In June, Houston-based H2O Midstream, backed by $100 million from EIV Capital and others, bought 100 miles of pipeline and five disposal wells in West Texas from energy producer Encana Corp and agreed to manage the company’s wastewater.
Other private-equity backed deals include WaterBridge Resources’ purchase in August of EnWater Solutions, and Goodnight Midstream’s purchase this summer of infrastructure in Texas. Purchase prices were not disclosed.
Energy producers have traditionally viewed water simply as waste, not as water handlers see it - a commodity that produces revenue, said Jim Summers, CEO of H2O Midstream.

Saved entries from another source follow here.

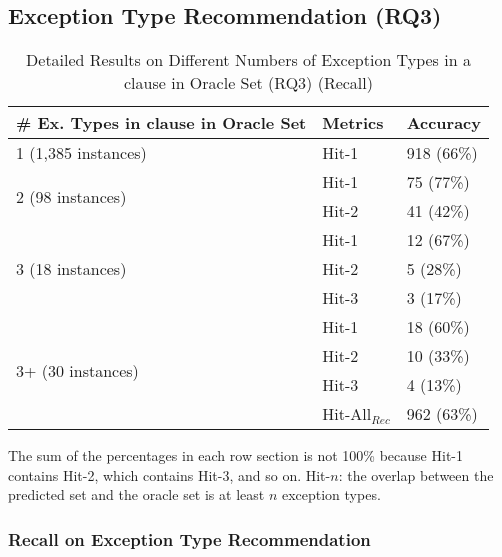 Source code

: \subsection{Exception Type Recommendation (RQ3)}
\label{sec:rq3}

\begin{table}[t]
  \caption{Detailed Results on Different Numbers of Exception Types in a
     clause in Oracle Set (RQ3) (Recall)}
  \vspace{-12pt}
	{\small
	  \begin{center}
            \tabcolsep 3.5pt
			\renewcommand{\arraystretch}{1}
			\begin{tabular}{p{4.5cm}<{\centering}|p{1.3cm}<{\centering}|p{1.5cm}<{\centering}}
				\hline
				\# Ex. Types in \code{catch} clause in Oracle Set & Metrics &  Accuracy\\
				\hline
				\multirow{1}{*}{1 (1,385 instances)}   & Hit-1  & 918 (66\%) \\
				\hline
				\multirow{2}{*}{2 (98 instances)}  & Hit-1   & 75 (77\%) \\
				& Hit-2         &  41 (42\%) \\
				\hline
				\multirow{3}{*}{3 (18 instances)}  & Hit-1    & 12 (67\%) \\
				& Hit-2     & 5 (28\%)\\
				& Hit-3     & 3 (17\%) \\
				\hline
				\multirow{4}{*}{3+ (30 instances)}  & Hit-1   & 18 (60\%) \\
				& Hit-2     & 10 (33\%) \\
				& Hit-3     & 4 (13\%)\\
                                \hline
                                & Hit-All$_{Rec}$ & 962 (63\%)\\
				\hline
			\end{tabular}
	                The sum of the percentages in each row section is not 100\% because Hit-1 contains Hit-2, which contains Hit-3, and so on. Hit-$n$: the overlap between the predicted set and the oracle set is at least $n$ exception types.
			\label{tab:recall-3}
		\end{center}
	}
\end{table}

\subsubsection{{\bf Recall on Exception Type Recommendation}}
\label{sec:req3-recall}

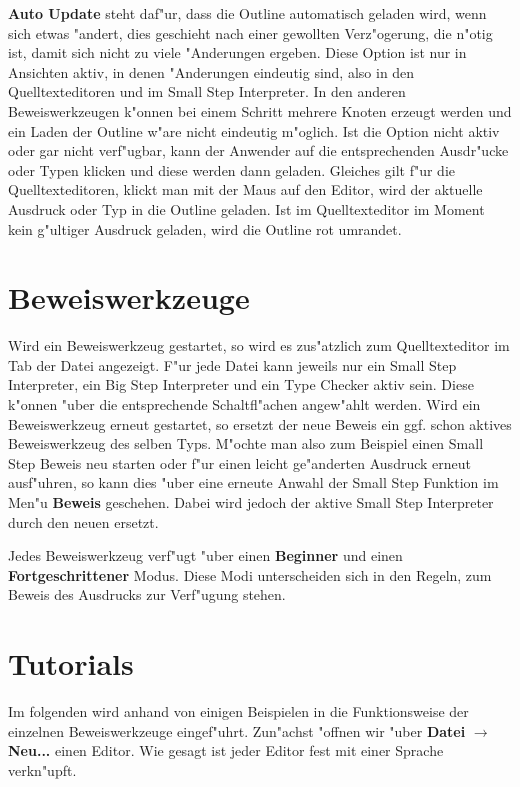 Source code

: {\bf Auto Update} steht daf"ur, dass die Outline automatisch geladen wird,
wenn sich etwas "andert, dies geschieht nach einer gewollten Verz"ogerung,
die n"otig ist, damit sich nicht zu viele "Anderungen ergeben. Diese Option
ist nur in Ansichten aktiv, in denen "Anderungen eindeutig sind, also in den
Quelltexteditoren und im Small Step Interpreter. In den anderen
Beweiswerkzeugen k"onnen bei einem Schritt mehrere Knoten erzeugt werden
und ein Laden der Outline w"are nicht eindeutig m"oglich.
Ist die Option nicht aktiv oder gar nicht verf"ugbar, kann der Anwender auf 
die entsprechenden Ausdr"ucke oder Typen klicken und diese werden dann geladen.
Gleiches gilt f"ur die Quelltexteditoren, klickt man mit der Maus auf den
Editor, wird der aktuelle Ausdruck oder Typ in die Outline geladen. Ist im
Quelltexteditor im Moment kein g"ultiger Ausdruck geladen, wird die Outline
rot umrandet.


\section {Beweiswerkzeuge}
\label{Beweiswerkzeuge} Wird ein Beweiswerkzeug gestartet, so wird
es zus"atzlich zum Quelltexteditor im Tab der Datei angezeigt. F"ur
jede Datei kann jeweils nur ein Small Step Interpreter, ein Big Step
Interpreter und ein Type Checker aktiv sein. Diese k"onnen "uber die
entsprechende Schaltfl"achen angew"ahlt werden. Wird ein
Beweiswerkzeug erneut gestartet, so ersetzt der neue Beweis ein ggf.
schon aktives Beweiswerkzeug des selben Typs. M"ochte man also zum
Beispiel einen Small Step Beweis neu starten oder f"ur einen leicht
ge"anderten Ausdruck erneut ausf"uhren, so kann dies "uber eine
erneute Anwahl der Small Step Funktion im Men"u {\bf Beweis}
geschehen. Dabei wird jedoch der aktive Small Step Interpreter durch
den neuen ersetzt.

Jedes Beweiswerkzeug verf"ugt "uber einen {\bf Beginner} und einen
{\bf Fortgeschrittener} Modus. Diese Modi unterscheiden sich in den
Regeln, zum Beweis des Ausdrucks zur Verf"ugung stehen.

\section {Tutorials}
Im folgenden wird anhand von einigen Beispielen in die
Funktionsweise der einzelnen Beweiswerkzeuge eingef"uhrt. Zun"achst
"offnen wir "uber {\bf Datei} $\rightarrow$ {\bf Neu...} einen
Editor. Wie gesagt ist jeder Editor fest mit einer Sprache
verkn"upft.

Frack water handling businesses are similar to the midstream industry that emerged decades ago around gas gathering and crude transport, said Patrick Walker, CEO of Goodnight, which last month agreed to build a pipeline in Texas to move Callon Petroleum Co’s wastewater to disposal wells.
Wastewater collectors may have a tough sell to producers in a period of low oil prices, however, one investor said.
“At $45-$50 (per barrel) crude, it may not be a line item in the budget that you need to have,” said Libby Toudouze, a portfolio manager at Cushing Asset Management, which holds a stake in NGL Energy Partners LP, a company that provides water services.
Handling water for frackers is not easy money, adds Zachary Wakefield, a vice-president at Select Energy, which has managed oil field water for nine years. Barriers for entry are high for the skilled labor required, he said.
“We’ve seen several small (companies) come in. A lot of them haven’t lasted.”